KATHMANDU, 31 July 2013 (IRIN) – Despite years of scientific advances in HIV treatment and prevention, more than two million people are newly diagnosed with HIV annually, demonstrating how community-driven approaches to prevention are still needed to curb the epidemic, experts say.
For years evidence has mounted that anti-retroviral therapy (ART) – virus-suppressing drug combinations that are the primary treatment for HIV – can also be used effectively in prevention.

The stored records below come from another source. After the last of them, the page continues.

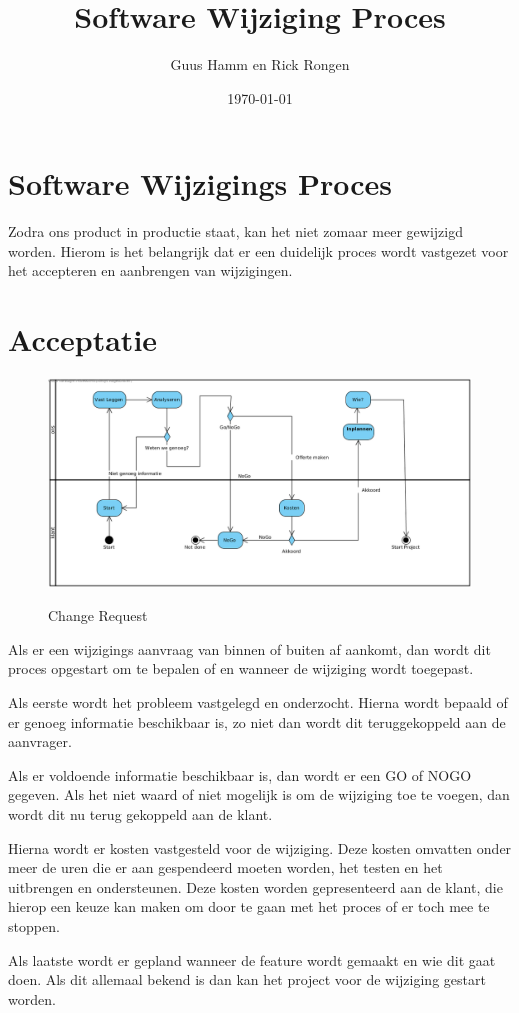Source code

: \documentclass{scrreprt}
\title{Software Wijziging Proces}
\author{Guus Hamm en Rick Rongen}
\date{\today}
\begin{document}
	\maketitle
	\tableofcontents
	\newpage
	\chapter{Software Wijzigings Proces}
		Zodra ons product in productie staat, kan het niet zomaar meer gewijzigd worden. Hierom is het belangrijk dat er een duidelijk proces wordt vastgezet voor het accepteren en aanbrengen van wijzigingen.
	
	\chapter{Acceptatie}
	\begin{figure}[ht]
		\centering
		\includegraphics[width=\linewidth]{change-request}
		\label{fig:change-request}
		\caption{Change Request}
	\end{figure}
		Als er een wijzigings aanvraag van binnen of buiten af aankomt, dan wordt dit proces opgestart om te bepalen of en wanneer de wijziging wordt toegepast.\par
		
		Als eerste wordt het probleem vastgelegd en onderzocht. Hierna wordt bepaald of er genoeg informatie beschikbaar is, zo niet dan wordt dit teruggekoppeld aan de aanvrager.\par
		Als er voldoende informatie beschikbaar is, dan wordt er een GO of NOGO gegeven. Als het niet waard of niet mogelijk is om de wijziging toe te voegen, dan wordt dit nu terug gekoppeld aan de klant.\par
		Hierna wordt er kosten vastgesteld voor de wijziging. Deze kosten omvatten onder meer de uren die er aan gespendeerd moeten worden, het testen en het uitbrengen en ondersteunen. Deze kosten worden gepresenteerd aan de klant, die hierop een keuze kan maken om door te gaan met het proces of er toch mee te stoppen.\par
		Als laatste wordt er gepland wanneer de feature wordt gemaakt en wie dit gaat doen. Als dit allemaal bekend is dan kan het project voor de wijziging gestart worden.
\end{document}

However due to the complications associated with ART procurement, distribution, uptake, adherence, and potential behaviour change in patients (some studies have linked increased risk-taking behaviours in HIV patients post-treatment), a fresh local approach to implementing ART-based prevention programmes is needed, new research argues.
“Research in HIV prevention needs to get out beyond its comfort zone and meet with the people who have very different ideas about what HIV means,” Jim Pickett, the project director for Mapping Pathways, an international research and advocacy project, told IRIN.
Despite international research and policy developments that have boosted awareness and popularity of
what is known as “treatment as prevention”, local-level implementation of it remains murky and piecemeal.
“We talk a lot about the results of science and figuring out how to `make it make sense’ in local contexts. But science is itself a process that should involve communities from the very beginning,” Pickett said.